- [What you should do] Range to output from the entries below: the line containing "- [Description](#description)" through the line containing "## Project Structure". Set it down exactly, ends included, nothing else.

- [Saved data entries]
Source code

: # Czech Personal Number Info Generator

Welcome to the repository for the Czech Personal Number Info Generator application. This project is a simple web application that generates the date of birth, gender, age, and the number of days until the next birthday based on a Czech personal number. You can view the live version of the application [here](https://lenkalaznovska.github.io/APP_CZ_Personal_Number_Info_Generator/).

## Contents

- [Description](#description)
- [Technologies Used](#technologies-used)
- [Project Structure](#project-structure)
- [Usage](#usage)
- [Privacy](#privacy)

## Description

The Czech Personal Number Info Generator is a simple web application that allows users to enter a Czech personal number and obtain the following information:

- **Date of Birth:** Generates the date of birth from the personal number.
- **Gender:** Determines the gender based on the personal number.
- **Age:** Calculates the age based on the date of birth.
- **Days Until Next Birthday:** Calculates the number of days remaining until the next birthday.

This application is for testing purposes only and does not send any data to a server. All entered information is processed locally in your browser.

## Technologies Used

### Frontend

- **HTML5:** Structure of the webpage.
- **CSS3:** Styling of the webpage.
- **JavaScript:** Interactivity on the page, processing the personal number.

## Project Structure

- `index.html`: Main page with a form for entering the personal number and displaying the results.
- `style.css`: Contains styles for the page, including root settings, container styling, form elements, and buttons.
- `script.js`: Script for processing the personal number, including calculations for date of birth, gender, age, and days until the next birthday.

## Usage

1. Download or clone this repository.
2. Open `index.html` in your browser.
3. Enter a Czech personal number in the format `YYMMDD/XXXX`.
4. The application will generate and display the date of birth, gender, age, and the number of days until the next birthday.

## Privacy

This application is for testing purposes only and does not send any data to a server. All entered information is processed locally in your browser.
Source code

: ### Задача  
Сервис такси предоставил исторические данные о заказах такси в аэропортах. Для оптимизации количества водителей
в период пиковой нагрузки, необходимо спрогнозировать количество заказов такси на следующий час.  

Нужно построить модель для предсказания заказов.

==

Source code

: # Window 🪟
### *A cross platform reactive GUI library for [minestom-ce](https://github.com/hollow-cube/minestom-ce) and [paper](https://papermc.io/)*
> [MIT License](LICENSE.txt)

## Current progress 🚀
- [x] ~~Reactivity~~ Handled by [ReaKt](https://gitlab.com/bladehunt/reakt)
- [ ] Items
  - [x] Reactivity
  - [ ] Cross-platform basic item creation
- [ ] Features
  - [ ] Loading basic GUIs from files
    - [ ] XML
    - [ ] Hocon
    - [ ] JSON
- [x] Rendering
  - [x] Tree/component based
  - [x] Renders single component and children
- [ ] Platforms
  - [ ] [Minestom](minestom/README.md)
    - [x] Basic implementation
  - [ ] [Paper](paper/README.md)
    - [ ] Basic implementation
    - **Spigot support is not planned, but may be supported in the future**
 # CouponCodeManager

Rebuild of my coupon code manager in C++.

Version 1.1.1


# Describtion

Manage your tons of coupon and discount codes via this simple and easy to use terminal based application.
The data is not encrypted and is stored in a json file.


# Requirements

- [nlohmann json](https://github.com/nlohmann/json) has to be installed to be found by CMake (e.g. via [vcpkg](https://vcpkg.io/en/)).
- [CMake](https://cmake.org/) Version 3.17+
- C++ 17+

...

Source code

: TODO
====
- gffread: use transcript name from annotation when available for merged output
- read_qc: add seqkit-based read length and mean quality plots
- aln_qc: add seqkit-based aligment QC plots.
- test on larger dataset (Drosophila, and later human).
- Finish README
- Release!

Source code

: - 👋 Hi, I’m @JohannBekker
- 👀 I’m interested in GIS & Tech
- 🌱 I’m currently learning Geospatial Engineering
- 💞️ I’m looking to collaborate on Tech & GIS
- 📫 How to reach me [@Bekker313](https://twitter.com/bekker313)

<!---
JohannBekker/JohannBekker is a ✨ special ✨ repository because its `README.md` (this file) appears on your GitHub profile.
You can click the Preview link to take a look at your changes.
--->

- [Answer for the task]
- [Description](#description)
- [Technologies Used](#technologies-used)
- [Project Structure](#project-structure)
- [Usage](#usage)
- [Privacy](#privacy)

## Description

The Czech Personal Number Info Generator is a simple web application that allows users to enter a Czech personal number and obtain the following information:

- **Date of Birth:** Generates the date of birth from the personal number.
- **Gender:** Determines the gender based on the personal number.
- **Age:** Calculates the age based on the date of birth.
- **Days Until Next Birthday:** Calculates the number of days remaining until the next birthday.

This application is for testing purposes only and does not send any data to a server. All entered information is processed locally in your browser.

## Technologies Used

### Frontend

- **HTML5:** Structure of the webpage.
- **CSS3:** Styling of the webpage.
- **JavaScript:** Interactivity on the page, processing the personal number.

## Project Structure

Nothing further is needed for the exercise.